Alan Binder writes in the Wall Street Journal Online, The GOP Myth of 'Job-Killing' Spending, June 21, 2011. In this article he challenges the argument that the deficit is killing job creation.

He notes that logically one could argue that the taxes needed to fund government jobs  must come from the private sector and that the taxes used would simply reduce jobs in the private sector by the same amount.  This does assume the same efficiency of spending, which is rarely the case.  But he notes that taxes are not going up  (yet) and this therefore cannot be the case today.

Binder then attacks the idea that government spending crowds out private spending and drives up interest rates thus costing private sector jobs.  But this argument, he contends,  seems spurious since interest rates are so low.

And finally he attacks the common refrain that 'uncertainty' restrains growth. The data shows increases in capital spending, thus refuting the fear of uncertainty.

His favored idea is a tax credit to those who create new jobs.  But this idea, like every other government attempt to control the market has adverse effects as well.  If you are a local businessman who has struggled for the last few years to hold onto your employees in spite of low volume and increases in health insurance costs you must now compete with a new startup competitor with a tax advantage in hiring that you do not have. You would be wiser to lay off more people today to hire them back later. This is Binder's solution to unemployment?

The bigger reality is that the capital markets were so distorted by bad monetary and fiscal policies that there are no quick fixes.  Credit contractions are painful but necessary. Keynesian stimulation may work in a short contraction, but it may be less suitable in a situation with massive public debt, huge increases in regulation, threat of pending tax increases, and a bully pulpit war on wealth creation. 

What may work in one quantity may not work in another, much larger quantity.  What seemed to work in one time period may not work in another time with many different factors in place.  The map that worked in the Andes may not work in the Pyrenees.  Adherence to ideology over current reality is dangerous.

The benefits of federal spending is somewhat offset by decreases in state level spending.  The increase in capital spending may just be a bounce after years of reduced spending caused by the financial collapse.

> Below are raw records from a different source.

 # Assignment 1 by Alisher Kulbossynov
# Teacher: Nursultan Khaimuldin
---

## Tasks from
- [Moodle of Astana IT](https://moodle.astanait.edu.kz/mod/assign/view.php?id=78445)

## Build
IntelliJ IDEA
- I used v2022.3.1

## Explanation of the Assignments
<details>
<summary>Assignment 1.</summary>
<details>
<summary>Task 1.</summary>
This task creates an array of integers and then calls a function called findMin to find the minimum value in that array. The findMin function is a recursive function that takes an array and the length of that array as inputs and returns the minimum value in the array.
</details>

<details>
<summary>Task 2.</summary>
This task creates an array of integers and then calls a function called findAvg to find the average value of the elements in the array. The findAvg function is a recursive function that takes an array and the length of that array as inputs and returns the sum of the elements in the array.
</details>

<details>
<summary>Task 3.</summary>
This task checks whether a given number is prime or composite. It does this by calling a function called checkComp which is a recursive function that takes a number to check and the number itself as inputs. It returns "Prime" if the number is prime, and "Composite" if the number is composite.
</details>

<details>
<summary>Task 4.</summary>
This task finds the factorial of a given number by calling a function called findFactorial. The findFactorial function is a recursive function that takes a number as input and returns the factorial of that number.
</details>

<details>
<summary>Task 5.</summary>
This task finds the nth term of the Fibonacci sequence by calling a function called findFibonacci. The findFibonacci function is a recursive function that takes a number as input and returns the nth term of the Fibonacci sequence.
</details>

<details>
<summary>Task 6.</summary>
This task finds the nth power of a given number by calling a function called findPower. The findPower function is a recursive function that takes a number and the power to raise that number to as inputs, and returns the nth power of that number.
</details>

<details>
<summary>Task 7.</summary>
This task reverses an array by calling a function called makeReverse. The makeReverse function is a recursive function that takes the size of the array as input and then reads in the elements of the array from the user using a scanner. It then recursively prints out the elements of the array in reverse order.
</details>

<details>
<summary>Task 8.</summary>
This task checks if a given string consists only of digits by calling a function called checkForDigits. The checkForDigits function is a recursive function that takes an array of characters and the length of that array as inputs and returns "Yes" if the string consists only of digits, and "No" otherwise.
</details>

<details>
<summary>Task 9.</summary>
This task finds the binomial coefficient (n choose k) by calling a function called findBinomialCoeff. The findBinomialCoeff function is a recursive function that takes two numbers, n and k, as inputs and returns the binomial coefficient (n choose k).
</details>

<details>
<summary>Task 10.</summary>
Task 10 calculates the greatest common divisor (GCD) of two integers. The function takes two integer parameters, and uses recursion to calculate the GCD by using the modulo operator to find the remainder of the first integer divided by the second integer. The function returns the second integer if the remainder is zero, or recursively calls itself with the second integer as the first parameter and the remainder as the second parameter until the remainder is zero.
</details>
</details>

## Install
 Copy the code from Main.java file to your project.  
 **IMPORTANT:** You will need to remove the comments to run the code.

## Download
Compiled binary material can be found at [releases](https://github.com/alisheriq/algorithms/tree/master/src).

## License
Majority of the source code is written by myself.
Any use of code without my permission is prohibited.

Much of the increase in capital spending for companies such as Caterpillar is to serve strongly growing foreign markets.  It may also indicate a preference to invest in capital rather than people given the sharply higher friction costs caused by the health insurance reform, higher minimum wages, and other impediments to employment .

Binder considers federal spending in isolation. Its impact cannot be separated from the onerous legislation and regulations, both passed and pending. It cannot be separated from the expectation of higher taxes on numerous fronts. And it cannot be separated from the uncertainty of federal intrusion into every area of our economic lives.  Offering a jobs tax credit is like throwing a drowning man a life preserver right after you have thrown him a barbell. 

The deficit is just another reason that the government cannot be trusted to solve all of our problems.  If we must incur a deficit to hire more people, but we must eventually reduce that deficit,  then are we not just planning to lay off those people we hired with the deficit at a later date?

Binder's answer to a problem that is largely caused by government control and policy is more government market manipulation.  There is a word for doing the same thing and expecting different results.